High throughput molecular design of electron donors and non-fullerene acceptors using machine learning combined with substructure importance
Abstract
The electron donor and acceptor materials in active layer critically influence organic solar cells (OSCs) performance. However, traditional experimental methods for discovering high-performance materials are often time-consuming, costly and inefficient. Herein, to address this challenge, we established the database containing 547 donor-acceptor pairs in OSCs. Each molecule in database was represented using Morgan and MACCS fingerprints. Machine learning Random Forest (RF) model was employed, with hyperparameters were optimized through grid search, to develop the predictive model for power conversion efficiency (PCE). To gain insights into the relationship between PCE and molecular substructures of both donors and non-fullerene acceptors, SHAP analysis was performed based on MACCS fingerprints.
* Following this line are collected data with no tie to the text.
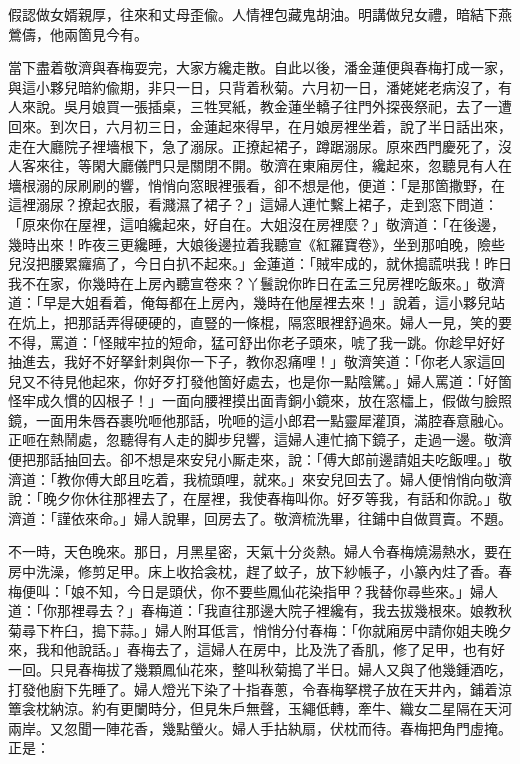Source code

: \begin{myquote}
假認做女婿親厚，往來和丈母歪偸。人情裡包藏鬼胡油。明講做兒女禮，暗結下燕鶯儔，他兩箇見今有。
\end{myquote}

當下盡着敬濟與春梅耍完，大家方纔走散。自此以後，潘金蓮便與春梅打成一家，與這小夥兒暗約偸期，非只一日，只背着秋菊。六月初一日，潘姥姥老病沒了，有人來說。吳月娘買一張插桌，三牲冥紙，教金蓮坐轎子往門外探䘮祭祀，去了一遭回來。到次日，六月初三日，金蓮起來得早，在月娘房裡坐着，說了半日話出來，走在大廳院子裡墻根下，急了溺尿。正撩起裙子，蹲踞溺尿。原來西門慶死了，沒人客來往，等閑大廳儀門只是關閉不開。敬濟在東廂房住，纔起來，忽聽見有人在墻根溺的尿刷刷的響，悄悄向窓眼裡張看，卻不想是他，便道：「是那箇撒野，在這裡溺尿？撩起衣服，看濺濕了裙子？」這婦人連忙繫上裙子，走到窓下問道：「原來你在屋裡，這咱纔起來，好自在。大姐沒在房裡麼？」敬濟道：「在後邊，幾時出來！昨夜三更纔睡，大娘後邊拉着我聽宣《紅羅寶卷》，坐到那咱晚，險些兒沒把腰累㿚瘑了，今日白扒不起來。」{}金蓮道：「賊牢成的，就休搗謊哄我！昨日我不在家，你幾時在上房內聽宣卷來？丫鬟說你昨日在孟三兒房裡吃飯來。」{}敬濟道：「早是大姐看着，俺每都在上房內，幾時在他屋裡去來！」說着，這小夥兒站在炕上，把那話弄得硬硬的，直豎的一條棍，隔窓眼裡舒過來。{}婦人一見，笑的要不得，{}罵道：「怪賊牢拉的短命，猛可舒出你老子頭來，唬了我一跳。你趁早好好抽進去，我好不好拏針刺與你一下子，教你忍痛哩！」敬濟笑道：「你老人家這回兒又不待見他起來，你好歹打發他箇好處去，也是你一點陰騭。」{}婦人罵道：「好箇怪牢成久慣的囚根子！」一面向腰裡摸出面青銅小鏡來，放在窓櫺上，假做勻臉照鏡，一面用朱唇吞裹吮咂他那話，{}吮咂的這小郎君一點靈犀灌頂，滿腔春意融心。正咂在熱鬧處，忽聽得有人走的脚步兒響，這婦人連忙摘下鏡子，走過一邊。敬濟便把那話抽回去。卻不想是來安兒小厮走來，說：「傅大郎前邊請姐夫吃飯哩。」敬濟道：「教你傅大郎且吃着，我梳頭哩，就來。」來安兒回去了。婦人便悄悄向敬濟說：「晚夕你休往那裡去了，在屋裡，我使春梅叫你。好歹等我，有話和你說。」敬濟道：「謹依來命。」婦人說畢，回房去了。敬濟梳洗畢，往鋪中自做買賣。不題。

不一時，天色晚來。那日，月黑星密，天氣十分炎熱。婦人令春梅燒湯熱水，要在房中洗澡，修剪足甲。床上收拾衾枕，趕了蚊子，放下紗帳子，小篆內炷了香。春梅便叫：「娘不知，今日是頭伏，你不要些鳳仙花染指甲？我替你尋些來。」{}婦人道：「你那裡尋去？」春梅道：「我直往那邊大院子裡纔有，我去拔幾根來。娘教秋菊尋下杵臼，搗下蒜。」婦人附耳低言，悄悄分付春梅：「你就廂房中請你姐夫晚夕來，我和他說話。」春梅去了，這婦人在房中，比及洗了香肌，修了足甲，也有好一回。只見春梅拔了幾顆鳳仙花來，整叫秋菊搗了半日。婦人又與了他幾鍾酒吃，打發他廚下先睡了。婦人燈光下染了十指春蔥，令春梅拏櫈子放在天井內，鋪着涼簟衾枕納涼。約有更闌時分，但見朱戶無聲，玉繩低轉，牽牛、織女二星隔在天河兩岸。又忽聞一陣花香，幾點螢火。婦人手拈紈扇，伏枕而待。春梅把角門虛掩。正是：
The top five important MACCS fingerprints were figured out for donor and non-fullerene acceptor molecules that positively correlate with PCE. The donor and non-fullerene acceptor molecules in constructed database were cut into molecular unit for enriching chemical space of efficient molecular design. The important donor units, acceptor units and π units were screened and selected to design donors (D-π-A-π type) and non-fullerene acceptor (A-π-D-π-A and A-D-A types) molecules, generated 4,914 donor and 701,800 acceptor molecules. Correspondingly, 3,448,645,200 donor-acceptor pairs were obtained. The PCE of newly designed donor-acceptor pairs were predicted using the optimized RF model. The 14,296 new donor-acceptor pairs were identified with the predicted PCE exceeding 14.00%. Among them, 123 pairs exhibited PCE greater than 15.50%, with the highest predicted PCE of 15.91%. This method enables the efficient molecular design of large number of potential OSCs materials.